Près de Paris, « Iseult », l’IRM le plus performant du monde a livré ses premières images du cerveau humain. Armé comme jamais, il est désormais prêt à mieux comprendre le fonctionnement de notre cerveau et de certaines maladies neurodégénératives ou psychiatriques.
La puissance de 11,7 Tesla
Il y a trois ans, les chercheurs du CEA, situé sur le plateau de Saclay (Essonne), avaient choisi d’étrenner l’engin avec un potimarron… Ce n’est que récemment, que les autorités sanitaires ont donné leur feu vert pour l’examen des sujets humains.
Durant les derniers mois, une vingtaine de volontaires sains ont pu entrer à l’intérieur de la machine, qui a dévoilé les premières images de leur cerveau. « On a un niveau de finesse jamais atteint au CEA », se félicite Alexandre Vignaud, physicien, directeur de recherche au CEA.

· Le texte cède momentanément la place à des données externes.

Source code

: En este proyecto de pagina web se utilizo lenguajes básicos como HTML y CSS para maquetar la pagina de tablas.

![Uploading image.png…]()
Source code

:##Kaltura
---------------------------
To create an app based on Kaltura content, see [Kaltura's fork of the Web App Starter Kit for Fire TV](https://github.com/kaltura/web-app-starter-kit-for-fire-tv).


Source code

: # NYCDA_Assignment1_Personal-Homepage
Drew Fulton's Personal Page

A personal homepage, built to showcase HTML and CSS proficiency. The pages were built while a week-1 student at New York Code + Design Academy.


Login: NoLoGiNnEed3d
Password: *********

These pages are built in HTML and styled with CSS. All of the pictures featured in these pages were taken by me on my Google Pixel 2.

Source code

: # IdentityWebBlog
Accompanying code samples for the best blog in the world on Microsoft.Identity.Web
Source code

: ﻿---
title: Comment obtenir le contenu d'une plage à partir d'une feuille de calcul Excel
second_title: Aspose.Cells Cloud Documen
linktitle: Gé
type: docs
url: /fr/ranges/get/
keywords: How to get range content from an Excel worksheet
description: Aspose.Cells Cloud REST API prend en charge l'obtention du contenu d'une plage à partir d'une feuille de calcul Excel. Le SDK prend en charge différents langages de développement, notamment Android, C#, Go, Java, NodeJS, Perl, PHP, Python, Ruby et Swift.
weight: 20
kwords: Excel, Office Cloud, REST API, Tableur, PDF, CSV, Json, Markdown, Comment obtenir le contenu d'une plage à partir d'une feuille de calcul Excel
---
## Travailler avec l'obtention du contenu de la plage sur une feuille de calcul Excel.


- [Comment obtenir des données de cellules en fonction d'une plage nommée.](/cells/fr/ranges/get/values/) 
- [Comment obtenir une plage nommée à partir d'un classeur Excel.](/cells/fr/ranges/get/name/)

Le champ magnétique de cet aimant hors norme atteint 11,7 T (tesla), ce qui permet l’obtention d’images dix fois plus précises que celles produites actuellement dans les hôpitaux, où la puissance des IRM ne dépasse pas 3 tesla.
Des « détails du cervelet qui étaient quasi invisibles jusqu’alors »
Sur l’écran d’Alexandre Vignaud, des images de coupes de cerveau sont comparées avec ce qu’aurait donné un IRM de 3 ou 7 tesla: « avec cette machine, on peut voir les tout petits vaisseaux qui alimentent le cortex cérébral, ou des détails du cervelet qui étaient quasi invisibles jusqu’alors », commente-t-il.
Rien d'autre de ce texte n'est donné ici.